The Kreidlers asked Wilson to officiate at their wedding as they planned the ceremony in 2004. As neither Kreidler nor Erin is particularly religious, they say Wilson was the most fitting officiant for them.

“When people get married in front of a priest . . . [the priest is] marrying you because [he is] the moral barometer for the community,” Kreidler says. “[I told him] . . . ‘You represent morally and artistically this compass I want us to aspire to.’”

Wilson seemed humbled by the request. “He got kind of shy,” Kreidler says. “August was incredibly shy.” When Kreidler and Wilson sat down to write the ceremony, Kreidler says it felt like writing a play. “He’d say, ‘No man, we’ve got to move this here,’” Kreidler says. “It was one of the billion gifts but a great gift he gave me.”

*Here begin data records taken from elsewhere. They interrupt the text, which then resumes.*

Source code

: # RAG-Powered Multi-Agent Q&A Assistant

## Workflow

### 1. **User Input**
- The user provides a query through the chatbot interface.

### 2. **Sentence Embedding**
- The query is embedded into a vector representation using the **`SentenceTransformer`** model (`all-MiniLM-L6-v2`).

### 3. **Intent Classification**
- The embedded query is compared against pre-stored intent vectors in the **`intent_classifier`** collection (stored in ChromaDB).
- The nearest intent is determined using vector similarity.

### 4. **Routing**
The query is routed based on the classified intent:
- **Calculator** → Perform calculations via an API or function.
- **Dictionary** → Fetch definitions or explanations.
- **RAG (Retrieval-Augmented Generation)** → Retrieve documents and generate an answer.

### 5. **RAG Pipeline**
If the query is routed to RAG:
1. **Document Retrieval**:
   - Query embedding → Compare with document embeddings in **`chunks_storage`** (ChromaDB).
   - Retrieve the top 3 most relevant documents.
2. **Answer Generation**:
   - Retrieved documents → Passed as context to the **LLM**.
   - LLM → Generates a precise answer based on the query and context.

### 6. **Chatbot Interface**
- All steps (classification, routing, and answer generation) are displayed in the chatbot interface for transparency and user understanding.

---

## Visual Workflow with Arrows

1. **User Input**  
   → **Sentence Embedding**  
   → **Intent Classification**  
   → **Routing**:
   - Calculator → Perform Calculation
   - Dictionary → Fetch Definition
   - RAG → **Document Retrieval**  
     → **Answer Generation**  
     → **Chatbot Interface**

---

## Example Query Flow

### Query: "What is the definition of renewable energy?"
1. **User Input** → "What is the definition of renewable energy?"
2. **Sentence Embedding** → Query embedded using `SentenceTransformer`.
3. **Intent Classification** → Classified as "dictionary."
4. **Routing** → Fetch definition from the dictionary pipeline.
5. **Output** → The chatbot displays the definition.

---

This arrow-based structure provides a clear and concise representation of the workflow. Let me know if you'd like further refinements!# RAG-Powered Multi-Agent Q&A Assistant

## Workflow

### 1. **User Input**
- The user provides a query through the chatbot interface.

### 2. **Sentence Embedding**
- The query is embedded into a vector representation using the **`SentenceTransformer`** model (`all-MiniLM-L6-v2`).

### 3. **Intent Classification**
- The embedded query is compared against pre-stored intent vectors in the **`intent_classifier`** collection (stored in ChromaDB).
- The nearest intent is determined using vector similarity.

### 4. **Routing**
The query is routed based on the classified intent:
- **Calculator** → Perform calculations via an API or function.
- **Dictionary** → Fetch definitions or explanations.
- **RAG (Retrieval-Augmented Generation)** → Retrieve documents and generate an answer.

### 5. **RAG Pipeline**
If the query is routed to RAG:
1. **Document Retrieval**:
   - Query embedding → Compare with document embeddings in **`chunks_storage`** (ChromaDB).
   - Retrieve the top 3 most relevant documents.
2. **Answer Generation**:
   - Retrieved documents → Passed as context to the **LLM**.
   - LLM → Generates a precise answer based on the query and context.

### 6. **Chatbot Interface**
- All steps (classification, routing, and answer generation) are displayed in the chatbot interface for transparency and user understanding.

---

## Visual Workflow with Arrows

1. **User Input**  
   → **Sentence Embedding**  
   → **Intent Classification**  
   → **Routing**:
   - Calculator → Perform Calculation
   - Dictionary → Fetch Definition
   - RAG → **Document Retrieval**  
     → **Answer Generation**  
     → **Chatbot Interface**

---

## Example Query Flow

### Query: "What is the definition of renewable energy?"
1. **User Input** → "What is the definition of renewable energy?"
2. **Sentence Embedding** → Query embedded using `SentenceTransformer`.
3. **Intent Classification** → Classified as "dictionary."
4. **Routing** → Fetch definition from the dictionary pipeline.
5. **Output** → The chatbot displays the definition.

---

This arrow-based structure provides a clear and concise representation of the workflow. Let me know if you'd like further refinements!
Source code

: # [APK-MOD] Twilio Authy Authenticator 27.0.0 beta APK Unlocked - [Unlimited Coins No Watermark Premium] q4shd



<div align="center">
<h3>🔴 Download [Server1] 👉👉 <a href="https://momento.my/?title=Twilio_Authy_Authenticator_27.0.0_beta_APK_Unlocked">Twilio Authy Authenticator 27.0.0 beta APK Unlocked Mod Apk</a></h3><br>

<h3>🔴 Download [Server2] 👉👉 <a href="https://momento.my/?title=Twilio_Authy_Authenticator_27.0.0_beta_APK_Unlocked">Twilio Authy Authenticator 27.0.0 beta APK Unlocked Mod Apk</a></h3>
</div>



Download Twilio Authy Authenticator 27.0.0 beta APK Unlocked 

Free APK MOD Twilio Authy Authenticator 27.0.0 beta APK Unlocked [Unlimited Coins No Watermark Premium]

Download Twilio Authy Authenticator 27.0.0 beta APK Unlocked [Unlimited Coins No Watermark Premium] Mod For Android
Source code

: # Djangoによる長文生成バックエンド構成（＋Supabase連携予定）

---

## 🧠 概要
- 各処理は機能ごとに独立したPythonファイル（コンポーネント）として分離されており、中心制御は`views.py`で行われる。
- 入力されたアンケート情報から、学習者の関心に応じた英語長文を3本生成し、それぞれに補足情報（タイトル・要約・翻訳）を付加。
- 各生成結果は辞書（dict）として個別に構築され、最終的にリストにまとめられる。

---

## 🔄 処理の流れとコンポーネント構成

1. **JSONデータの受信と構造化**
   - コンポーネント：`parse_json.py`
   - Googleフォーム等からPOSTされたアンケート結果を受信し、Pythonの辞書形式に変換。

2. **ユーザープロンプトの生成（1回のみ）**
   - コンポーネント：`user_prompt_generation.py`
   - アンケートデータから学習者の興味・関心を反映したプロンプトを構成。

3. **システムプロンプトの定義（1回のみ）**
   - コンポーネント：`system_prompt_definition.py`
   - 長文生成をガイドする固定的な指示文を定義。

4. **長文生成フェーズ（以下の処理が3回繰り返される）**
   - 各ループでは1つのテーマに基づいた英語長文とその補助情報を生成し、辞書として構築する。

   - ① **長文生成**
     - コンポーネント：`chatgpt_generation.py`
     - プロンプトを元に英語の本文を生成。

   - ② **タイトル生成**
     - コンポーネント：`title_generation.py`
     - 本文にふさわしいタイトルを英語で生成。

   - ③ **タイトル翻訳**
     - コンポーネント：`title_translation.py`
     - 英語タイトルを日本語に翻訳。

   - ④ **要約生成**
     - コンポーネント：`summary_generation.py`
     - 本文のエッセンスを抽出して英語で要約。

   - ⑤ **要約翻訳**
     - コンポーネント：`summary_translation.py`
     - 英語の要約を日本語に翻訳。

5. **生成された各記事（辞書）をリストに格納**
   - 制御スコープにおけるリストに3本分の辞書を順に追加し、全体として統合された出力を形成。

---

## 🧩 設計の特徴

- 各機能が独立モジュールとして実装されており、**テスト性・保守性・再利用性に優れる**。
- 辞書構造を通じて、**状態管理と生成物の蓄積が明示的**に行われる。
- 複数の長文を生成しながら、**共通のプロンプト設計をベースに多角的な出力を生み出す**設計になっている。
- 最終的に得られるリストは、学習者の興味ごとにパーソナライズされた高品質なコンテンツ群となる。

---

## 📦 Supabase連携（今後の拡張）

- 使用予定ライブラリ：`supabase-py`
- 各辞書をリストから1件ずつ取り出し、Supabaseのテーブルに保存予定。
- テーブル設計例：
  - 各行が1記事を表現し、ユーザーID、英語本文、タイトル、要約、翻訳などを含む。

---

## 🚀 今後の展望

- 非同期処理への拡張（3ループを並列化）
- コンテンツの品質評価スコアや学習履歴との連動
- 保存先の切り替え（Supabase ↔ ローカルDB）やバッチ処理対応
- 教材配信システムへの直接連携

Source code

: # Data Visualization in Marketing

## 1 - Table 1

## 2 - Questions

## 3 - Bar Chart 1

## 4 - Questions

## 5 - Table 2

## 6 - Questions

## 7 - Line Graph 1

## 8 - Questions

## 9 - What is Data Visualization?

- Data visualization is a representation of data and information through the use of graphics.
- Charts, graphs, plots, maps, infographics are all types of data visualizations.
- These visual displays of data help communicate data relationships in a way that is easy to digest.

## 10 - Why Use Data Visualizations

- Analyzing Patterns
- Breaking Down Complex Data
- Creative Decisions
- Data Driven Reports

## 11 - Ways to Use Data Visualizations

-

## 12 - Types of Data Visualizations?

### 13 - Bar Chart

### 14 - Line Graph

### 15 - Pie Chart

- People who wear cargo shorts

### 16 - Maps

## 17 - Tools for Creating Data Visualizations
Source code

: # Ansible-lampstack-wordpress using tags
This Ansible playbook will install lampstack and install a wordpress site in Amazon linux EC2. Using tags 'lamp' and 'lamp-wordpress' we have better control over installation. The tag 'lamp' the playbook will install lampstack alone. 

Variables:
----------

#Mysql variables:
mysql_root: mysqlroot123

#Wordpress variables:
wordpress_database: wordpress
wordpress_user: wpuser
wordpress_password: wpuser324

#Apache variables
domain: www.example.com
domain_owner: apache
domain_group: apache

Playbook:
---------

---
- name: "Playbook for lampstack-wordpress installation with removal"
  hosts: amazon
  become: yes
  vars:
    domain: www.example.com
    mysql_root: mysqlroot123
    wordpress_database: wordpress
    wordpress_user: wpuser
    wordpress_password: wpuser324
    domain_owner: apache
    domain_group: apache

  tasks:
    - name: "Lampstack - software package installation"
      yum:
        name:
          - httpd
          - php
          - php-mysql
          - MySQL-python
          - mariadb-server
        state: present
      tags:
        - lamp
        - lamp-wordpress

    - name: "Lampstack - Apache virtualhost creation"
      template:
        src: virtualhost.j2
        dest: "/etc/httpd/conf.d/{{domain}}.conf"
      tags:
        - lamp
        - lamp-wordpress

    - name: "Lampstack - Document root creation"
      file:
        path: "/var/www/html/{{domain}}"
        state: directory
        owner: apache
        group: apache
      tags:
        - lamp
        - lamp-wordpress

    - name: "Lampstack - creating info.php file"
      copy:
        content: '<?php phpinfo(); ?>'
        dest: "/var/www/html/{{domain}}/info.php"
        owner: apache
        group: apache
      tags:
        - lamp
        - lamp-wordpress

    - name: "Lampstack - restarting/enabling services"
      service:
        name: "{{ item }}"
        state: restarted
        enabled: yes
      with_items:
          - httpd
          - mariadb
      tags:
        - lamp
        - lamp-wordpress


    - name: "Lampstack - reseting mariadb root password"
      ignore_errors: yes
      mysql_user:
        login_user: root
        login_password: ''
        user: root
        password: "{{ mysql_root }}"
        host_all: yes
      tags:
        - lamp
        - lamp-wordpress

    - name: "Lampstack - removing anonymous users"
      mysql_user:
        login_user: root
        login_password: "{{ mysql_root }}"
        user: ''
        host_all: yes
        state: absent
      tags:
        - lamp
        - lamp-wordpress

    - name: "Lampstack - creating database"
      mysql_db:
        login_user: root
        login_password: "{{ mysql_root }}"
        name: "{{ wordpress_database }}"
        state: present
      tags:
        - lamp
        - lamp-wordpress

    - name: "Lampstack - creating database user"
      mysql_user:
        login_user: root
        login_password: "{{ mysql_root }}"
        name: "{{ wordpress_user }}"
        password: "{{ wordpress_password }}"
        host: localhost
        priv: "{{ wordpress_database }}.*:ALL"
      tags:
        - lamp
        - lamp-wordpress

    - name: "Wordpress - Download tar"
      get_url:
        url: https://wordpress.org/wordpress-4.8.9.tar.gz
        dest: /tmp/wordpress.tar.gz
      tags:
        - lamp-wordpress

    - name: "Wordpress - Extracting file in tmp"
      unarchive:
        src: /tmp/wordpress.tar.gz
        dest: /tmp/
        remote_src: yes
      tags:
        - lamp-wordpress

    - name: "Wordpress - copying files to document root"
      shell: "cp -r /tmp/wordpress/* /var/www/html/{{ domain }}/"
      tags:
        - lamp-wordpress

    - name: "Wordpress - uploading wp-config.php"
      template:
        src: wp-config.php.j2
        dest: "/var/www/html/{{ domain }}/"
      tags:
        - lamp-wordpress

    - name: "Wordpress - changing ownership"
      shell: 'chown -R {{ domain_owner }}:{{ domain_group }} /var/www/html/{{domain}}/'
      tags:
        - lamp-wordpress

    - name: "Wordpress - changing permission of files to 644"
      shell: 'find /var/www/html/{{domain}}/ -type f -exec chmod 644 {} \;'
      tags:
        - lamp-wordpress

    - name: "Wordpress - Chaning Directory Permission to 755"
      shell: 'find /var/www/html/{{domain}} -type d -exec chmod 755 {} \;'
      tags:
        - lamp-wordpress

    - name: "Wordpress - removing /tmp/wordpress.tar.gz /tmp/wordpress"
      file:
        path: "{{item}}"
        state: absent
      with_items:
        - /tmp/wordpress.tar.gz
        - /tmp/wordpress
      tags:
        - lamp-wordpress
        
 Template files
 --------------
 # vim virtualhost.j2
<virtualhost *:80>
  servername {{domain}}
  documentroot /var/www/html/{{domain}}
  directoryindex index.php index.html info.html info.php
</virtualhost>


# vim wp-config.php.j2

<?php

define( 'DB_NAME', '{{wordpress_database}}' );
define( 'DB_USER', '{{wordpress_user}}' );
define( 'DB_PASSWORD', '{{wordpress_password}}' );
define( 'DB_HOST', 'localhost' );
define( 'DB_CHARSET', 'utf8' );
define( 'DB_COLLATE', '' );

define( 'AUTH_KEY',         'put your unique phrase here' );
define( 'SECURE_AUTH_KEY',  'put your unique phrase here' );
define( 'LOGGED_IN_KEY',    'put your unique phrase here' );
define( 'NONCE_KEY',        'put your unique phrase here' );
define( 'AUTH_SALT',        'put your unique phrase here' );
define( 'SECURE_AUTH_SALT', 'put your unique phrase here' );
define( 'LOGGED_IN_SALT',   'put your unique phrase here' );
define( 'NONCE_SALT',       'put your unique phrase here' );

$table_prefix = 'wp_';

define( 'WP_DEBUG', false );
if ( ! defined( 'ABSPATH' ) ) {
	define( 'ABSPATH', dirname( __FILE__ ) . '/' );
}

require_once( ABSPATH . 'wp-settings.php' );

The couple scheduled the wedding for Dec. 12, 2004, with an eye toward the original schedule for the Broadway opening of “Gem of the Ocean” a month earlier. That timetable, they believed, would give Kreidler time to get the show started and out of his head. Then the show lost its funding and a new producer stepped in, pushing the debut back to Dec. 6.

“The night before the rehearsal dinner I was writing our whole wedding,” Kreidler says, his voice turning quiet. “Within 10 months, we wrote a wedding and a funeral.”
 


 

The American Shakespeare’

About a year after Wilson’s death, Kreidler was working on a production of “Radio Golf” with Kenny Leon, who directed several of Wilson’s plays and later was nominated for a Tony Award for his 2010 Broadway production of the sixth play in Wilson’s cycle, “Fences,” starring Denzel Washington and Viola Davis. (Kreidler, an associate director for that show, says working on a revival or even a screen version of the play may be in his future.)

As the two men talked, their conversation turned to Wilson’s legacy.

“In high school, I read … ‘The Glass Menagerie.’ I read ‘Death of a Salesman.’ How are we going to be sure kids encounter ‘Fences?’” Kreidler asked Leon.

Kreidler had worked on the Public’s annual Shakespeare monologue competition, and he believed it could become a model for a similar competition focused solely on Wilson’s plays. “We always talk about August being the American Shakespeare,” Kreidler says.

In 2007, he and Leon founded the August Wilson Monologue competition, which began in Atlanta and now has chapters in Pittsburgh, Seattle, New York and five other cities.

Each year in May, around Wilson’s birthday, winners from each city meet in New York. They compete at the August Wilson Theatre before a celebrity judge such as Washington or a notable producer; past judges have met with and critiqued the students.

“I’m very proud of what we’ve done,” Kreidler says. “I feel it’s [growing].”

Kreidler says he also is heartened by recent developments that point to a future for Pittsburgh’s August Wilson Center for African American Culture, downtown, despite the recent controversy that surrounded the finances and ownership of the center. He says he doesn’t feel qualified to comment on the specifics of that situation, which resulted in the sale of the building to three Pittsburgh foundations after a year-long court battle. Kreidler just wishes a statue of Wilson would be erected there.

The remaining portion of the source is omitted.